◆ Data for this task ◆
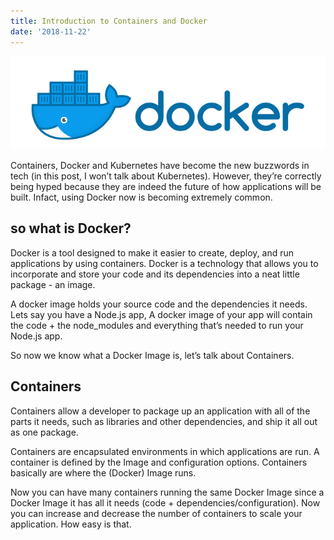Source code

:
 ```yaml
---
title: Introduction to Containers and Docker
date: '2018-11-22'
---
```


![Docker](./docker.png)


Containers, Docker and Kubernetes have become the new buzzwords in tech (in this post, I won’t talk about Kubernetes). However, they’re correctly being hyped because they are indeed the future of how applications will be built. Infact, using Docker now is becoming extremely common.

## so what is Docker?

Docker is a tool designed to make it easier to create, deploy, and run applications by using containers. Docker is a technology that allows you to incorporate and store your code and its dependencies into a neat little package - an image.

A docker image holds your source code and the dependencies it needs. Lets say you have a Node.js app, A docker image of your app will contain the code + the node_modules and everything that’s needed to run your Node.js app.

So now we know what a Docker Image is, let’s talk about Containers.

## Containers

Containers allow a developer to package up an application with all of the parts it needs, such as libraries and other dependencies, and ship it all out as one package.

Containers are encapsulated environments in which applications are run. A container is defined by the Image and configuration options. Containers basically are where the (Docker) Image runs.

Now you can have many containers running the same Docker Image since a Docker Image it has all it needs (code + dependencies/configuration). Now you can increase and decrease the number of containers to scale your application. How easy is that.


<!-- Kubernetes is an open-source system for automating deployment, scaling, and management of containerized applications built by Google. Kubernetes has now become the leader in container orchestration.

There are different ways we can expose our Kubernetes Deployments.

### 1. Load Balancer

Kubernetes provides a simple HTTPS L7 Load Balancer. In order to expose a deployment, run this command in Kubectl. Here, myapp is our deployment which is available via ClusterIP but isn't exposed to the outside world.

```javascript{numberLines: true}
kubectl expose deployment myapp - type="LoadBalancer"
```

### 2. Ingress

Ingress can be considered as a fancier Load Balancer with more configurations. In Kubernetes Engine, Ingress is implemented using Cloud Load Balancing. When you create an Ingress in your cluster, Kubernetes Engine creates an HTTP(S) load balancer and configures it to route traffic to your application. We can set up several rules for our load balancer. Ingress can also help in exposing multiple services via a single host endpoint with different URLs.

In order to set up Ingress, we need to do 2 things.

1. Reserve a static IP on Google Cloud.

2. set up SSL of our domain. (needed if you want to expose to a custom domain e.g myapp.com instead of a reserved IP address).

Step 1:

Run the following command and make sure you have Google Cloud SDK (https://cloud.google.com/sdk/) installed and configured.

```javascript{numberLines: true}
gcloud compute addresses create kubernetes-ingress - region us-central1
```

This will reserve a static IP with the name kubernetes-ingress.

Step 2:

Download the private key for your custom domain.

Run the following command to generate the RSA Private key

```javascript{numberLines: true}
openssl rsa -in private.key -out private_rsa.key
```

if you get passphrase error, run this

```javascript{numberLines: true}
openssl rsa -in privateKey.pem -out newPrivateKey.pem
```

Now run:

```javascript{numberLines: true}
kubectl create secret tls ingress-ssl - key private_rsa.key - cert mycert.crt
```

This will create an SSL configuration named ingress-ssl. We will use this configuration for our Ingress.

Here's a yaml configuration file for Kubernetes Ingress. This yaml file can be deployed.

```javascript{numberLines: true}
apiVersion: extensions/v1beta1
kind: Ingress
metadata:
name: kubernetes-ingress
# kubernetes-ingress is the name of static ip we've reserved in #Google Cloud
annotations:
kubernetes.io/ingress.global-static-ip-name: "kubernetes-ingress"
spec:
tls:
- hosts:
- myapp.com
secretName: ingress-ssl
backend:
serviceName: myapp
servicePort: 80
```

### 3. Port-Forward

Port-forward basically exposes a service running in Kubernetes cluster and maps it to a local port on your computer. The below command is an example. It exposes my service prometheus from namespace 'monitoring' and it maps it to localhost:8082. This can be ideal for testing purposes and for services that you do not want to expose to the outside world but might need for testing for your own.

```javascript{numberLines: true}
kubectl port-forward svc/prometheus - namespace monitoring 8082:9090
```

Which one should you use?

Load Balancer is ideal if you are testing and only have a single service that you want to expose. Mostly this is not the case and thus this can become expensive.

Port-Forward is mostly for testing locally and not an option to expose for production.

Ingress is the most likely solution as it provides more customization and offers much more.

There are also other ways to expose your Kubernetes service. Have a look at Istio (a service mesh) or an API Gateway like (Express-gateway for Node.js). -->
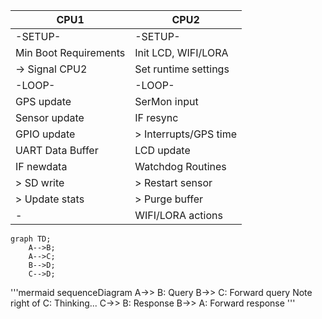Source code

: 
|  CPU1  |  CPU2  |
| ------ | ------ |
| -SETUP- | -SETUP- |
| Min Boot Requirements | Init LCD, WIFI/LORA |
| -> Signal CPU2 | Set runtime settings|
| -LOOP- | -LOOP- |
| GPS update | SerMon input |
| Sensor update | IF resync |
| GPIO update |  > Interrupts/GPS time |
| UART Data Buffer | LCD update |
| IF newdata | Watchdog Routines |
|  > SD write |  > Restart sensor |
|  > Update stats |  > Purge buffer |
| - | WIFI/LORA actions |

```mermaid
graph TD;
    A-->B;
    A-->C;
    B-->D;
    C-->D;
```



'''mermaid
sequenceDiagram
A->> B: Query
B->> C: Forward query
Note right of C: Thinking...
C->> B: Response
B->> A: Forward response
'''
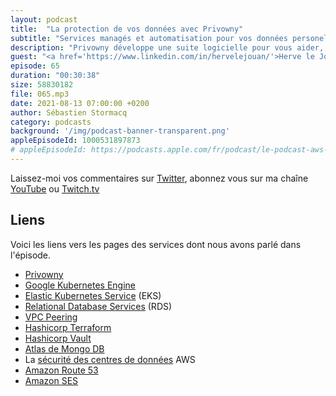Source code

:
 ```yaml
---
layout: podcast
title:  "La protection de vos données avec Privowny"
subtitle: "Services managés et automatisation pour vos données personelles"
description: "Privowny développe une suite logicielle pour vous aider, entre autres, à gérer vos mots de passe et protéger votre identitée via l'utilisation d'alias emails uniques et anonymes. L'implémentation de ces services repose, en partie, sur le cloud AWS. Dans cet épisode, découvrez comment Privowny prend avantage de la sécurité et de la conformité du cloud pour implémenter ses services. Découvrez aussi comment l'infrastructure globale de AWS aide cette startup française à se développer sur de nouveaux marchés internationaux. 'Nous déployons nos workloads dans une nouvelle région en 30 minutes' et pourquoi Privowny se repose sur l'infrastructure gérée AWS pour se concentrer sur leur métier."
guest: "<a href='https://www.linkedin.com/in/hervelejouan/'>Herve le Jouan</a>, CEO et foundateur, & <a href='https://www.linkedin.com/in/earzur/'>Erwan Arzur</a>, CTO et fondateur, Privowny"
episode: 65
duration: "00:30:38"
size: 58830182
file: 065.mp3
date: 2021-08-13 07:00:00 +0200
author: Sébastien Stormacq
category: podcasts
background: '/img/podcast-banner-transparent.png'
appleEpisodeId: 1000531897873
# appleEpisodeId: https://podcasts.apple.com/fr/podcast/le-podcast-aws-en-français/id1452118442
---
```


Laissez-moi vos commentaires sur [Twitter](https://twitter.com/sebsto), abonnez vous sur ma chaîne [YouTube](https://www.youtube.com/sebsto) ou [Twitch.tv](https://www.twitch.tv/sebAWS)

## Liens

Voici les liens vers les pages des services dont nous avons parlé dans l'épisode.

- [Privowny](https://privowny.app)
- [Google Kubernetes Engine](https://cloud.google.com/kubernetes-engine/)
- [Elastic Kubernetes Service](https://aws.amazon.com/eks/) (EKS)
- [Relational Database Services](https://aws.amazon.com/rds/) (RDS)
- [VPC Peering](https://docs.aws.amazon.com/vpc/latest/peering/what-is-vpc-peering.html)
- [Hashicorp Terraform](https://www.terraform.io)
- [Hashicorp Vault](https://www.vaultproject.io)
- [Atlas de Mongo DB](https://www.mongodb.com/cloud/atlas) 
- La [sécurité des centres de données](https://aws.amazon.com/compliance/data-center/controls/) AWS
- [Amazon Route 53](https://aws.amazon.com/route53/) 
- [Amazon SES](https://aws.amazon.com/ses/)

◆ Your objective ◆
Your answer must be the count of lines in the data that contain "file", with no added words.

◆ Response to the exercise ◆
2